This could be an issue with a recently added feature to GF scheme, see: https://github.com/wrf-model/WRF/pull/1354

Another PR has addressed a bug, but it has not yet been merged into the model source code: https://github.com/wrf-model/WRF/pull/1680

Could you please try a few things for me?

1. Update the source code following PR 1680 listed above, recompile the model and run it again.
2. If that doesn't work, turn off one at a time these options in the namelist:
-conv_tr_aqchem
-conv_tr_wetscav
-chem_conv_tr

Please let me know what you discover.

Jordan
 
Hi Jordan,

Thanks for the tips.

I changed
num_tracer to num_chem in line 780 of module_cu_gf_wrfdrv.F,
num_chem to num_tracer in line 791 of module_cu_gf_wrfdrv.F,
and recompiled.

Upon execution, I got a segmentation fault again.

I then set conv_tr_aqchem = 0,0, in the namelist, ran the model and got the same error message.

Keeping conv_tr_aqchem = 0,0, and changing conv_tr_wetscav = 0,0, I re-ran the model and it is executing successfully.

Next steps?

Thanks, Dale
 
Hi Dale,

Thanks for checking these options.

Please try this:

Add some print statements in the "wetscav" subroutine in phys/module_cu_gf_ctrans.F - Specifically, write out
HLndx = HLC_ndx(nv) (L372) as well as the the 6 different constants HLCNst1..6 and the value of "heff" (I'm wondering if the HLC table is not being read in correctly and thus is a memory mapping error - just to make sure, HLC.TBL is in your run directory, correct?).

You can also dry deleting module_cu_gf_ctrans.mod and module_cu_gf_ctrans.o, set some DEBUG flags (e.g., -g $(FCNOOPT) -traceback) in your configure.wrf and recompile to see if it will tell you the specific line it is failing on.

Jordan
 
Hi Jordan,

It is aborting at the HLndx = HLC_ndx(nv) line.

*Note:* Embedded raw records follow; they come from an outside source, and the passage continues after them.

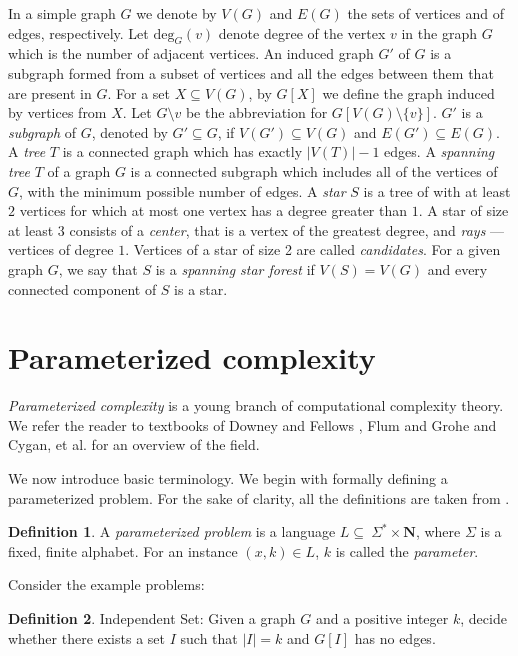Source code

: \documentclass[en]{pracamgr}
\theoremstyle{definition}
\newtheorem{definition}{Definition}
\newcommand{\ssf}{spanning star forest}
\newcommand{\indset}{{\sc Independent Set}}
\newcommand{\degree}[2]{\textrm{deg}_{#1}(#2)}
\begin{document}
In a simple graph $G$ we denote by $V(G)$ and $E(G)$ the sets of vertices and of edges, respectively. 
Let $\degree{G}{v}$ denote degree of the vertex $v$ in the graph $G$ which is the number of adjacent vertices. 
An induced graph $G'$ of $G$ is a subgraph formed from a subset of vertices and all the edges between them that are present in $G$. 
For a set $X \subseteq V(G)$, by $G[X]$ we define the graph induced by vertices from $X$. 
Let $G \setminus v$ be the abbreviation for $G[V(G) \setminus \{v\}]$.
$G'$ is a \emph{subgraph} of $G$, denoted by $G' \subseteq G$, if $V(G') \subseteq V(G)$ and $E(G') \subseteq E(G)$.
A \emph{tree} $T$ is a connected graph which has exactly $|V(T)|-1$ edges. 
A \emph{spanning tree} $T$ of a graph $G$ is a connected subgraph which includes all of the vertices of $G$, with the minimum possible number of edges.
A \emph{star} $S$ is a tree of with at least $2$ vertices for which at most one vertex has a degree greater than $1$. 
A star of size at least $3$ consists of a \emph{center}, that is a vertex of the greatest degree, and \emph{rays} --- vertices of degree $1$. 
Vertices of a star of size 2 are called \emph{candidates}.
For a given graph $G$, we say that $S$ is a \emph{\ssf{}} if $V(S)=V(G)$ and every connected component of $S$ is a star.

\section{Parameterized complexity}

\emph{Parameterized complexity} is a young branch of computational complexity theory. We refer the reader to textbooks of Downey and Fellows \cite{ParComp}, Flum and Grohe \cite{ParCompThm} and Cygan, et al. \cite{ParAlg} for an overview of the field.

We now introduce basic terminology. We begin with formally defining a parameterized problem. For the sake of clarity, all the definitions are taken from \cite{ParAlg}.

\begin{definition}\label{Parameterized problem}
	A \textit{parameterized problem} is a language $L \subseteq \ \Sigma^* \times \mathbf{N}$, where $\Sigma$ is a fixed, finite alphabet. For an instance $(x,k) \in L$, $k$ is called the \textit{parameter}.
\end{definition}

\noindent
Consider the example problems:

\begin{definition}
	\indset{}: Given a graph $G$ and a positive integer $k$, decide whether there exists a set $I$ such that $|I|=k$ and $G[I]$ has no edges.
\end{definition}
\end{document}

See below.

I'm not sure I know how to write out the value of variables to the error/output stream. I tried using write(wrf_err_message) but it did not produce any output - at least in the error file.



Dale

Snippet of output follows:

d01 2012-05-19_18:00:00 Enter wetscav2
d01 2012-05-19_18:00:00 Enter wetscav3
d01 2012-05-19_18:00:00 Enter chem_moz loop
[borgv139:18690:0:18690] Caught signal 11 (Segmentation fault: address not mapped to object at address 0x8)

Snippet of code follows:

call wrf_debug(100,'Enter wetscav2')
c0=0.004
if (t1d < 273.15) c0=c0*exp(0.07*(t1d-273.15))
call wrf_debug(100,'Enter wetscav3')
!--
!chem moz
if( chemopt == MOZCART_KPP .or. chemopt == T1_MOZCART_KPP .or. &
chemopt == MOZART_MOSAIC_4BIN_KPP .or. &
chemopt == MOZART_MOSAIC_4BIN_AQ_KPP ) then
call wrf_debug(100,'Enter chem_moz loop')
write(wrf_err_message,*) 'nv',nv
HLndx = HLC_ndx(nv)
call wrf_debug(100,'HLNdx')
 
I figured out the output issue.

FYI, nv = 2 just before the segmentation fault;

and I do have HLC.TBL in my run directory.
 
Hi,

Sorry for multiple requests, can you please tar/zip up your input files and I will also test your setup (wrifnput, wrfbdy, namelist.input).

Thanks.

Jordan
 
Hi Jordan,

#SBATCH --nodes=8 --ntasks=24 --cpus-per-task=2 --ntasks-per-node=6
#SBATCH --constraint=cas

I tried upping the number of nodes to 8 (from 4) and changing the constraint from hasw to cas. All 4 permutations resulted in the same segmentation fault. Is this what you wanted me to try or should I change ntasks, cpus-per-task, and/or ntasks-per-node instead?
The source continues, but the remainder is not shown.